New Functionality from The Feed Doctor for Partial Matches

August 3, 2012

Digital Marketing By ChannelAdvisor

The other day I got an email from Allyson Thomas in our UK office, asking for some help writing a business rule:

What I want to do is look at field A and see if the text within it contains one of the words in my lookup list. Then if one of the words is contained, I want to return a certain value for that word.  The scenario is that field A is a description which includes a brand I need to find out which brand it includes and then based on the brand, add a suffix to my Product URL So I’ll have a lookup list with brand in column A and the suffix for the URL in column B. Can you do an IF CONTAINS with a lookup and then return a matching value?

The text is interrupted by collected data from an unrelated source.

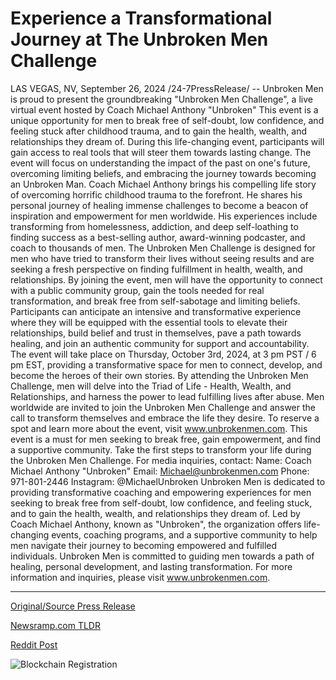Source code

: # Experience a Transformational Journey at The Unbroken Men Challenge

LAS VEGAS, NV, September 26, 2024 /24-7PressRelease/ -- Unbroken Men is proud to present the groundbreaking "Unbroken Men Challenge", a live virtual event hosted by Coach Michael Anthony "Unbroken" This event is a unique opportunity for men to break free of self-doubt, low confidence, and feeling stuck after childhood trauma, and to gain the health, wealth, and relationships they dream of.  During this life-changing event, participants will gain access to real tools that will steer them towards lasting change. The event will focus on understanding the impact of the past on one's future, overcoming limiting beliefs, and embracing the journey towards becoming an Unbroken Man.  Coach Michael Anthony brings his compelling life story of overcoming horrific childhood trauma to the forefront. He shares his personal journey of healing immense challenges to become a beacon of inspiration and empowerment for men worldwide. His experiences include transforming from homelessness, addiction, and deep self-loathing to finding success as a best-selling author, award-winning podcaster, and coach to thousands of men.  The Unbroken Men Challenge is designed for men who have tried to transform their lives without seeing results and are seeking a fresh perspective on finding fulfillment in health, wealth, and relationships. By joining the event, men will have the opportunity to connect with a public community group, gain the tools needed for real transformation, and break free from self-sabotage and limiting beliefs.  Participants can anticipate an intensive and transformative experience where they will be equipped with the essential tools to elevate their relationships, build belief and trust in themselves, pave a path towards healing, and join an authentic community for support and accountability.  The event will take place on Thursday, October 3rd, 2024, at 3 pm PST / 6 pm EST, providing a transformative space for men to connect, develop, and become the heroes of their own stories. By attending the Unbroken Men Challenge, men will delve into the Triad of Life - Health, Wealth, and Relationships, and harness the power to lead fulfilling lives after abuse.  Men worldwide are invited to join the Unbroken Men Challenge and answer the call to transform themselves and embrace the life they desire. To reserve a spot and learn more about the event, visit www.unbrokenmen.com.  This event is a must for men seeking to break free, gain empowerment, and find a supportive community. Take the first steps to transform your life during the Unbroken Men Challenge.  For media inquiries, contact: Name: Coach Michael Anthony "Unbroken" Email: Michael@unbrokenmen.com Phone: 971-801-2446 Instagram: @MichaelUnbroken  Unbroken Men is dedicated to providing transformative coaching and empowering experiences for men seeking to break free from self-doubt, low confidence, and feeling stuck, and to gain the health, wealth, and relationships they dream of. Led by Coach Michael Anthony, known as "Unbroken", the organization offers life-changing events, coaching programs, and a supportive community to help men navigate their journey to becoming empowered and fulfilled individuals. Unbroken Men is committed to guiding men towards a path of healing, personal development, and lasting transformation.  For more information and inquiries, please visit www.unbrokenmen.com. 

---

[Original/Source Press Release](https://www.24-7pressrelease.com/press-release/514654/experience-a-transformational-journey-at-the-unbroken-men-challenge)
                    

[Newsramp.com TLDR](None) 



[Reddit Post](https://www.reddit.com/r/HealthCareNewsInfo/comments/1fpqf2c/unbroken_men_challenge_break_free_and_transform/) 



![Blockchain Registration](https://cdn.newsramp.app/24-7PressRelease/qrcode/249/26/boss13_4.webp)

This is a lot like the LOOKUP function, except LOOKUP requires that the keys in the list match the input text EXACTLY. However, there is a way to “loop” over each row in the list, using the REDUCELIST function. Then you can do just about anything you want with the data in the list. Here’s what I wrote for her:

REDUCELIST(FUNCTION(VARS(@X,@Y,@Z), IF(CONTAINS($description,@Y),@Z,@X)), Brand Lookup”, “”)

Then Allyson hit me with this gold-medal winning idea:

This question about a rule like this has actually come up a few times recently, is there any chance that this would become a function in its own right?

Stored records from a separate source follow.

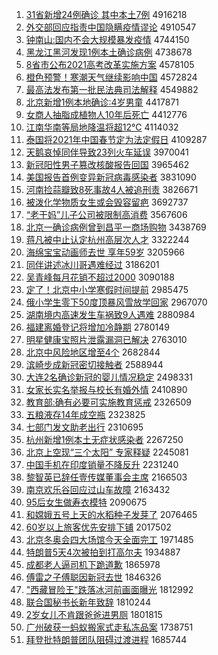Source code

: 1. [31省新增24例确诊 其中本土7例](http://www.baidu.com/baidu?cl=3&tn=SE_baiduhomet8_jmjb7mjw&rsv_dl=fyb_top&fr=top1000&wd=31%CA%A1%D0%C2%D4%F624%C0%FD%C8%B7%D5%EF%20%C6%E4%D6%D0%B1%BE%CD%C17%C0%FD) 4916218
1. [外交部回应指责中国隐瞒疫情谬论](http://www.baidu.com/baidu?cl=3&tn=SE_baiduhomet8_jmjb7mjw&rsv_dl=fyb_top&fr=top1000&wd=%CD%E2%BD%BB%B2%BF%BB%D8%D3%A6%D6%B8%D4%F0%D6%D0%B9%FA%D2%FE%C2%F7%D2%DF%C7%E9%C3%FD%C2%DB) 4910547
1. [钟南山:国内不会大规模暴发疫情](http://www.baidu.com/baidu?cl=3&tn=SE_baiduhomet8_jmjb7mjw&rsv_dl=fyb_top&fr=top1000&wd=%D6%D3%C4%CF%C9%BD%3A%B9%FA%C4%DA%B2%BB%BB%E1%B4%F3%B9%E6%C4%A3%B1%A9%B7%A2%D2%DF%C7%E9) 4744150
1. [黑龙江黑河发现1例本土确诊病例](http://www.baidu.com/baidu?cl=3&tn=SE_baiduhomet8_jmjb7mjw&rsv_dl=fyb_top&fr=top1000&wd=%BA%DA%C1%FA%BD%AD%BA%DA%BA%D3%B7%A2%CF%D61%C0%FD%B1%BE%CD%C1%C8%B7%D5%EF%B2%A1%C0%FD) 4738678
1. [8省市公布2021高考改革实施方案](http://www.baidu.com/baidu?cl=3&tn=SE_baiduhomet8_jmjb7mjw&rsv_dl=fyb_top&fr=top1000&wd=8%CA%A1%CA%D0%B9%AB%B2%BC2021%B8%DF%BF%BC%B8%C4%B8%EF%CA%B5%CA%A9%B7%BD%B0%B8) 4578105
1. [橙色预警！寒潮天气继续影响中国](http://www.baidu.com/baidu?cl=3&tn=SE_baiduhomet8_jmjb7mjw&rsv_dl=fyb_top&fr=top1000&wd=%B3%C8%C9%AB%D4%A4%BE%AF%A3%A1%BA%AE%B3%B1%CC%EC%C6%F8%BC%CC%D0%F8%D3%B0%CF%EC%D6%D0%B9%FA) 4572824
1. [最高法发布第一批民法典司法解释](http://www.baidu.com/baidu?cl=3&tn=SE_baiduhomet8_jmjb7mjw&rsv_dl=fyb_top&fr=top1000&wd=%D7%EE%B8%DF%B7%A8%B7%A2%B2%BC%B5%DA%D2%BB%C5%FA%C3%F1%B7%A8%B5%E4%CB%BE%B7%A8%BD%E2%CA%CD) 4549882
1. [北京新增1例本地确诊:4岁男童](http://www.baidu.com/baidu?cl=3&tn=SE_baiduhomet8_jmjb7mjw&rsv_dl=fyb_top&fr=top1000&wd=%B1%B1%BE%A9%D0%C2%D4%F61%C0%FD%B1%BE%B5%D8%C8%B7%D5%EF%3A4%CB%EA%C4%D0%CD%AF) 4417871
1. [女商人抽脂成植物人10年后死亡](http://www.baidu.com/baidu?cl=3&tn=SE_baiduhomet8_jmjb7mjw&rsv_dl=fyb_top&fr=top1000&wd=%C5%AE%C9%CC%C8%CB%B3%E9%D6%AC%B3%C9%D6%B2%CE%EF%C8%CB10%C4%EA%BA%F3%CB%C0%CD%F6) 4412776
1. [江南华南等局地降温将超12℃](http://www.baidu.com/baidu?cl=3&tn=SE_baiduhomet8_jmjb7mjw&rsv_dl=fyb_top&fr=top1000&wd=%BD%AD%C4%CF%BB%AA%C4%CF%B5%C8%BE%D6%B5%D8%BD%B5%CE%C2%BD%AB%B3%AC12%A1%E6) 4114032
1. [泰国将2021年中国春节定为法定假日](http://www.baidu.com/baidu?cl=3&tn=SE_baiduhomet8_jmjb7mjw&rsv_dl=fyb_top&fr=top1000&wd=%CC%A9%B9%FA%BD%AB2021%C4%EA%D6%D0%B9%FA%B4%BA%BD%DA%B6%A8%CE%AA%B7%A8%B6%A8%BC%D9%C8%D5) 4109287
1. [天鹅哀悼同伴导致23列火车延误](http://www.baidu.com/baidu?cl=3&tn=SE_baiduhomet8_jmjb7mjw&rsv_dl=fyb_top&fr=top1000&wd=%CC%EC%B6%EC%B0%A7%B5%BF%CD%AC%B0%E9%B5%BC%D6%C223%C1%D0%BB%F0%B3%B5%D1%D3%CE%F3) 3970041
1. [新冠阳性男子篡改核酸报告回国](http://www.baidu.com/baidu?cl=3&tn=SE_baiduhomet8_jmjb7mjw&rsv_dl=fyb_top&fr=top1000&wd=%D0%C2%B9%DA%D1%F4%D0%D4%C4%D0%D7%D3%B4%DB%B8%C4%BA%CB%CB%E1%B1%A8%B8%E6%BB%D8%B9%FA) 3965462
1. [美国报告首例变异新冠病毒感染者](http://www.baidu.com/baidu?cl=3&tn=SE_baiduhomet8_jmjb7mjw&rsv_dl=fyb_top&fr=top1000&wd=%C3%C0%B9%FA%B1%A8%B8%E6%CA%D7%C0%FD%B1%E4%D2%EC%D0%C2%B9%DA%B2%A1%B6%BE%B8%D0%C8%BE%D5%DF) 3831090
1. [河南捡蒜瓣致8死事故4人被追刑责](http://www.baidu.com/baidu?cl=3&tn=SE_baiduhomet8_jmjb7mjw&rsv_dl=fyb_top&fr=top1000&wd=%BA%D3%C4%CF%BC%F1%CB%E2%B0%EA%D6%C28%CB%C0%CA%C2%B9%CA4%C8%CB%B1%BB%D7%B7%D0%CC%D4%F0) 3826671
1. [被泼化学物质女生或会毁容留疤](http://www.baidu.com/baidu?cl=3&tn=SE_baiduhomet8_jmjb7mjw&rsv_dl=fyb_top&fr=top1000&wd=%B1%BB%C6%C3%BB%AF%D1%A7%CE%EF%D6%CA%C5%AE%C9%FA%BB%F2%BB%E1%BB%D9%C8%DD%C1%F4%B0%CC) 3692737
1. [“老干妈”儿子公司被限制高消费](http://www.baidu.com/baidu?cl=3&tn=SE_baiduhomet8_jmjb7mjw&rsv_dl=fyb_top&fr=top1000&wd=%A1%B0%C0%CF%B8%C9%C2%E8%A1%B1%B6%F9%D7%D3%B9%AB%CB%BE%B1%BB%CF%DE%D6%C6%B8%DF%CF%FB%B7%D1) 3567606
1. [北京一确诊病例曾到昌平一商场购物](http://www.baidu.com/baidu?cl=3&tn=SE_baiduhomet8_jmjb7mjw&rsv_dl=fyb_top&fr=top1000&wd=%B1%B1%BE%A9%D2%BB%C8%B7%D5%EF%B2%A1%C0%FD%D4%F8%B5%BD%B2%FD%C6%BD%D2%BB%C9%CC%B3%A1%B9%BA%CE%EF) 3438769
1. [蒋凡被中止认定杭州高层次人才](http://www.baidu.com/baidu?cl=3&tn=SE_baiduhomet8_jmjb7mjw&rsv_dl=fyb_top&fr=top1000&wd=%BD%AF%B7%B2%B1%BB%D6%D0%D6%B9%C8%CF%B6%A8%BA%BC%D6%DD%B8%DF%B2%E3%B4%CE%C8%CB%B2%C5) 3322244
1. [海绵宝宝动画师去世 享年59岁](http://www.baidu.com/baidu?cl=3&tn=SE_baiduhomet8_jmjb7mjw&rsv_dl=fyb_top&fr=top1000&wd=%BA%A3%C3%E0%B1%A6%B1%A6%B6%AF%BB%AD%CA%A6%C8%A5%CA%C0%20%CF%ED%C4%EA59%CB%EA) 3205966
1. [同伴讲述冰川哥遇难经过](http://www.baidu.com/baidu?cl=3&tn=SE_baiduhomet8_jmjb7mjw&rsv_dl=fyb_top&fr=top1000&wd=%CD%AC%B0%E9%BD%B2%CA%F6%B1%F9%B4%A8%B8%E7%D3%F6%C4%D1%BE%AD%B9%FD) 3186201
1. [吴青峰每月花销不超过2000](http://www.baidu.com/baidu?cl=3&tn=SE_baiduhomet8_jmjb7mjw&rsv_dl=fyb_top&fr=top1000&wd=%CE%E2%C7%E0%B7%E5%C3%BF%D4%C2%BB%A8%CF%FA%B2%BB%B3%AC%B9%FD2000) 3090188
1. [定了！北京中小学寒假时间提前](http://www.baidu.com/baidu?cl=3&tn=SE_baiduhomet8_jmjb7mjw&rsv_dl=fyb_top&fr=top1000&wd=%B6%A8%C1%CB%A3%A1%B1%B1%BE%A9%D6%D0%D0%A1%D1%A7%BA%AE%BC%D9%CA%B1%BC%E4%CC%E1%C7%B0) 2985475
1. [俄小学生零下50度顶暴风雪放学回家](http://www.baidu.com/baidu?cl=3&tn=SE_baiduhomet8_jmjb7mjw&rsv_dl=fyb_top&fr=top1000&wd=%B6%ED%D0%A1%D1%A7%C9%FA%C1%E3%CF%C250%B6%C8%B6%A5%B1%A9%B7%E7%D1%A9%B7%C5%D1%A7%BB%D8%BC%D2) 2967070
1. [湖南境内高速发生车祸致9人遇难](http://www.baidu.com/baidu?cl=3&tn=SE_baiduhomet8_jmjb7mjw&rsv_dl=fyb_top&fr=top1000&wd=%BA%FE%C4%CF%BE%B3%C4%DA%B8%DF%CB%D9%B7%A2%C9%FA%B3%B5%BB%F6%D6%C29%C8%CB%D3%F6%C4%D1) 2880984
1. [福建离婚登记将增加冷静期](http://www.baidu.com/baidu?cl=3&tn=SE_baiduhomet8_jmjb7mjw&rsv_dl=fyb_top&fr=top1000&wd=%B8%A3%BD%A8%C0%EB%BB%E9%B5%C7%BC%C7%BD%AB%D4%F6%BC%D3%C0%E4%BE%B2%C6%DA) 2780149
1. [明星健康宝照片泄露漏洞已解决](http://www.baidu.com/baidu?cl=3&tn=SE_baiduhomet8_jmjb7mjw&rsv_dl=fyb_top&fr=top1000&wd=%C3%F7%D0%C7%BD%A1%BF%B5%B1%A6%D5%D5%C6%AC%D0%B9%C2%B6%C2%A9%B6%B4%D2%D1%BD%E2%BE%F6) 2763010
1. [北京中风险地区增至4个](http://www.baidu.com/baidu?cl=3&tn=SE_baiduhomet8_jmjb7mjw&rsv_dl=fyb_top&fr=top1000&wd=%B1%B1%BE%A9%D6%D0%B7%E7%CF%D5%B5%D8%C7%F8%D4%F6%D6%C14%B8%F6) 2682844
1. [滨崎步成新冠密切接触者](http://www.baidu.com/baidu?cl=3&tn=SE_baiduhomet8_jmjb7mjw&rsv_dl=fyb_top&fr=top1000&wd=%B1%F5%C6%E9%B2%BD%B3%C9%D0%C2%B9%DA%C3%DC%C7%D0%BD%D3%B4%A5%D5%DF) 2588944
1. [大连2名确诊新冠的婴儿情况稳定](http://www.baidu.com/baidu?cl=3&tn=SE_baiduhomet8_jmjb7mjw&rsv_dl=fyb_top&fr=top1000&wd=%B4%F3%C1%AC2%C3%FB%C8%B7%D5%EF%D0%C2%B9%DA%B5%C4%D3%A4%B6%F9%C7%E9%BF%F6%CE%C8%B6%A8) 2498331
1. [女家长实名举报与校长有婚外情](http://www.baidu.com/baidu?cl=3&tn=SE_baiduhomet8_jmjb7mjw&rsv_dl=fyb_top&fr=top1000&wd=%C5%AE%BC%D2%B3%A4%CA%B5%C3%FB%BE%D9%B1%A8%D3%EB%D0%A3%B3%A4%D3%D0%BB%E9%CD%E2%C7%E9) 2410890
1. [教育部:确有必要可实施教育惩戒](http://www.baidu.com/baidu?cl=3&tn=SE_baiduhomet8_jmjb7mjw&rsv_dl=fyb_top&fr=top1000&wd=%BD%CC%D3%FD%B2%BF%3A%C8%B7%D3%D0%B1%D8%D2%AA%BF%C9%CA%B5%CA%A9%BD%CC%D3%FD%B3%CD%BD%E4) 2326509
1. [五粮液存14年成空瓶](http://www.baidu.com/baidu?cl=3&tn=SE_baiduhomet8_jmjb7mjw&rsv_dl=fyb_top&fr=top1000&wd=%CE%E5%C1%B8%D2%BA%B4%E614%C4%EA%B3%C9%BF%D5%C6%BF) 2323825
1. [七部门发文助老出行](http://www.baidu.com/baidu?cl=3&tn=SE_baiduhomet8_jmjb7mjw&rsv_dl=fyb_top&fr=top1000&wd=%C6%DF%B2%BF%C3%C5%B7%A2%CE%C4%D6%FA%C0%CF%B3%F6%D0%D0) 2310695
1. [杭州新增1例本土无症状感染者](http://www.baidu.com/baidu?cl=3&tn=SE_baiduhomet8_jmjb7mjw&rsv_dl=fyb_top&fr=top1000&wd=%BA%BC%D6%DD%D0%C2%D4%F61%C0%FD%B1%BE%CD%C1%CE%DE%D6%A2%D7%B4%B8%D0%C8%BE%D5%DF) 2267250
1. [北京上空现“三个太阳” 专家释疑](http://www.baidu.com/baidu?cl=3&tn=SE_baiduhomet8_jmjb7mjw&rsv_dl=fyb_top&fr=top1000&wd=%B1%B1%BE%A9%C9%CF%BF%D5%CF%D6%A1%B0%C8%FD%B8%F6%CC%AB%D1%F4%A1%B1%20%D7%A8%BC%D2%CA%CD%D2%C9) 2245081
1. [中国手机在印度销量不降反升](http://www.baidu.com/baidu?cl=3&tn=SE_baiduhomet8_jmjb7mjw&rsv_dl=fyb_top&fr=top1000&wd=%D6%D0%B9%FA%CA%D6%BB%FA%D4%DA%D3%A1%B6%C8%CF%FA%C1%BF%B2%BB%BD%B5%B7%B4%C9%FD) 2231240
1. [黎智英已辞任壹传媒董事会主席](http://www.baidu.com/baidu?cl=3&tn=SE_baiduhomet8_jmjb7mjw&rsv_dl=fyb_top&fr=top1000&wd=%C0%E8%D6%C7%D3%A2%D2%D1%B4%C7%C8%CE%D2%BC%B4%AB%C3%BD%B6%AD%CA%C2%BB%E1%D6%F7%CF%AF) 2166503
1. [南京欢乐谷回应过山车故障](http://www.baidu.com/baidu?cl=3&tn=SE_baiduhomet8_jmjb7mjw&rsv_dl=fyb_top&fr=top1000&wd=%C4%CF%BE%A9%BB%B6%C0%D6%B9%C8%BB%D8%D3%A6%B9%FD%C9%BD%B3%B5%B9%CA%D5%CF) 2163432
1. [95后女生做寿衣模特](http://www.baidu.com/baidu?cl=3&tn=SE_baiduhomet8_jmjb7mjw&rsv_dl=fyb_top&fr=top1000&wd=95%BA%F3%C5%AE%C9%FA%D7%F6%CA%D9%D2%C2%C4%A3%CC%D8) 2090675
1. [和嫦娥五号上天的水稻种子发芽了](http://www.baidu.com/baidu?cl=3&tn=SE_baiduhomet8_jmjb7mjw&rsv_dl=fyb_top&fr=top1000&wd=%BA%CD%E6%CF%B6%F0%CE%E5%BA%C5%C9%CF%CC%EC%B5%C4%CB%AE%B5%BE%D6%D6%D7%D3%B7%A2%D1%BF%C1%CB) 2076465
1. [60岁以上旅客优先安排下铺](http://www.baidu.com/baidu?cl=3&tn=SE_baiduhomet8_jmjb7mjw&rsv_dl=fyb_top&fr=top1000&wd=60%CB%EA%D2%D4%C9%CF%C2%C3%BF%CD%D3%C5%CF%C8%B0%B2%C5%C5%CF%C2%C6%CC) 2017502
1. [北京冬奥会四大场馆今天全面完工](http://www.baidu.com/baidu?cl=3&tn=SE_baiduhomet8_jmjb7mjw&rsv_dl=fyb_top&fr=top1000&wd=%B1%B1%BE%A9%B6%AC%B0%C2%BB%E1%CB%C4%B4%F3%B3%A1%B9%DD%BD%F1%CC%EC%C8%AB%C3%E6%CD%EA%B9%A4) 1971485
1. [特朗普5天4次被拍到打高尔夫](http://www.baidu.com/baidu?cl=3&tn=SE_baiduhomet8_jmjb7mjw&rsv_dl=fyb_top&fr=top1000&wd=%CC%D8%C0%CA%C6%D55%CC%EC4%B4%CE%B1%BB%C5%C4%B5%BD%B4%F2%B8%DF%B6%FB%B7%F2) 1934887
1. [成都老人逼司机下跪道歉](http://www.baidu.com/baidu?cl=3&tn=SE_baiduhomet8_jmjb7mjw&rsv_dl=fyb_top&fr=top1000&wd=%B3%C9%B6%BC%C0%CF%C8%CB%B1%C6%CB%BE%BB%FA%CF%C2%B9%F2%B5%C0%C7%B8) 1865978
1. [傅雷之子傅聪因新冠去世](http://www.baidu.com/baidu?cl=3&tn=SE_baiduhomet8_jmjb7mjw&rsv_dl=fyb_top&fr=top1000&wd=%B8%B5%C0%D7%D6%AE%D7%D3%B8%B5%B4%CF%D2%F2%D0%C2%B9%DA%C8%A5%CA%C0) 1846326
1. ["西藏冒险王"跌落冰河前画面曝光](http://www.baidu.com/baidu?cl=3&tn=SE_baiduhomet8_jmjb7mjw&rsv_dl=fyb_top&fr=top1000&wd=%22%CE%F7%B2%D8%C3%B0%CF%D5%CD%F5%22%B5%F8%C2%E4%B1%F9%BA%D3%C7%B0%BB%AD%C3%E6%C6%D8%B9%E2) 1812992
1. [联合国秘书长新年致辞](http://www.baidu.com/baidu?cl=3&tn=SE_baiduhomet8_jmjb7mjw&rsv_dl=fyb_top&fr=top1000&wd=%C1%AA%BA%CF%B9%FA%C3%D8%CA%E9%B3%A4%D0%C2%C4%EA%D6%C2%B4%C7) 1810244
1. [2岁女儿不肯跟爸爸进男厕](http://www.baidu.com/baidu?cl=3&tn=SE_baiduhomet8_jmjb7mjw&rsv_dl=fyb_top&fr=top1000&wd=2%CB%EA%C5%AE%B6%F9%B2%BB%BF%CF%B8%FA%B0%D6%B0%D6%BD%F8%C4%D0%B2%DE) 1801815
1. [广州破获一蚂蚁搬家式走私冻品案](http://www.baidu.com/baidu?cl=3&tn=SE_baiduhomet8_jmjb7mjw&rsv_dl=fyb_top&fr=top1000&wd=%B9%E3%D6%DD%C6%C6%BB%F1%D2%BB%C2%EC%D2%CF%B0%E1%BC%D2%CA%BD%D7%DF%CB%BD%B6%B3%C6%B7%B0%B8) 1738751
1. [拜登批特朗普团队阻碍过渡进程](http://www.baidu.com/baidu?cl=3&tn=SE_baiduhomet8_jmjb7mjw&rsv_dl=fyb_top&fr=top1000&wd=%B0%DD%B5%C7%C5%FA%CC%D8%C0%CA%C6%D5%CD%C5%B6%D3%D7%E8%B0%AD%B9%FD%B6%C9%BD%F8%B3%CC) 1685744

So I decided to modify both LOOKUP and ISINLIST to support the idea of “partial” matches. For this example, let’s say we have the following description: “This is my description.” And we have a list called “my list” that contains this data:

Name Value
Is was

If your rule is ISINLIST(“my list”,$description), that returns false, and LOOKUP(“my list”,$description) returns blank. But now you can write ISINLIST(“my list”,$description,”partial”), which returns true, and LOOKUP(“my list”,$description, “partial”) which returns “was”. You can also use “regex” instead of “partial,” in which case the data in the lookup list is treated as a regular expression, and if that regex matches your input text, then ISINLIST will return true and LOOKUP will return the list value.

This new functionality will ship with our next software update in mid-August.